RECORD EXTRACTS:

* * * * *

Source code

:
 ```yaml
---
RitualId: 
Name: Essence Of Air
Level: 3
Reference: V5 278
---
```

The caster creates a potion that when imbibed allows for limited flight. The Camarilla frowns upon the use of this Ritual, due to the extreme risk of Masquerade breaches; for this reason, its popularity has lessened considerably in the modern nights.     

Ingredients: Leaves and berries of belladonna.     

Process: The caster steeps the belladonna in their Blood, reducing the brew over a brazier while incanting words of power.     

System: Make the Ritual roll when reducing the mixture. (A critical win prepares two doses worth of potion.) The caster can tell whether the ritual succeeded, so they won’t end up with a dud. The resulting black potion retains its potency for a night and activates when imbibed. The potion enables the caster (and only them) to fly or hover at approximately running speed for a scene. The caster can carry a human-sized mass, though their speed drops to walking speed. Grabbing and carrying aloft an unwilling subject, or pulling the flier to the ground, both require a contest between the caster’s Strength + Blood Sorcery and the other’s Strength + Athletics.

* * * * *

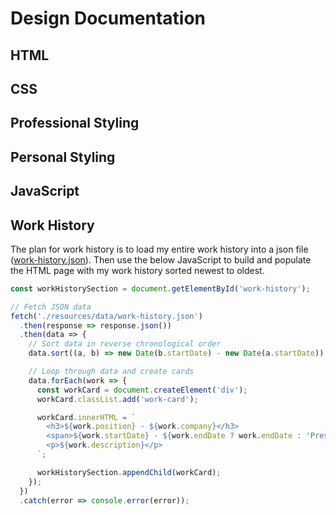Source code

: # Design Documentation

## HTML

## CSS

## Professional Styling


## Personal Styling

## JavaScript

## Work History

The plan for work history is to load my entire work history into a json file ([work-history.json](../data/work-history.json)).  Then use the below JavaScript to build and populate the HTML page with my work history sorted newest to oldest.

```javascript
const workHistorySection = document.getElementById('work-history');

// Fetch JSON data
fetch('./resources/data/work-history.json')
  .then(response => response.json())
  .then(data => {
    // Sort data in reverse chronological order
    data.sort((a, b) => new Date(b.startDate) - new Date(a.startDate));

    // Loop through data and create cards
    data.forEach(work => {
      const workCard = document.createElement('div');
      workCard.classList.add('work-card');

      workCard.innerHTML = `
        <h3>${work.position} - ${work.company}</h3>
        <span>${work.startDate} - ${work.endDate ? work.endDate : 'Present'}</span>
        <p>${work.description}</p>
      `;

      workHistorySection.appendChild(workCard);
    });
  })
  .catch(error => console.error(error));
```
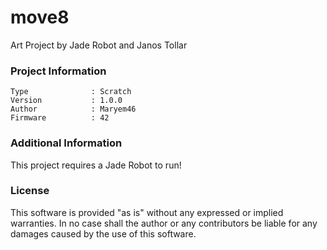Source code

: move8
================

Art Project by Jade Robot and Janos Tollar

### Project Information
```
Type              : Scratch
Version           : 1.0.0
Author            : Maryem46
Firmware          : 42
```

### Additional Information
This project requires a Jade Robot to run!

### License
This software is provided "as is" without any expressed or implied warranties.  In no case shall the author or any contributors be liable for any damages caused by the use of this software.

* * * * *

DESCRIPTION OF THE TASK: Among the entries, how many lines include the string "belladonna"? Please reply with only the number.

EXERCISE RESPONSE: 2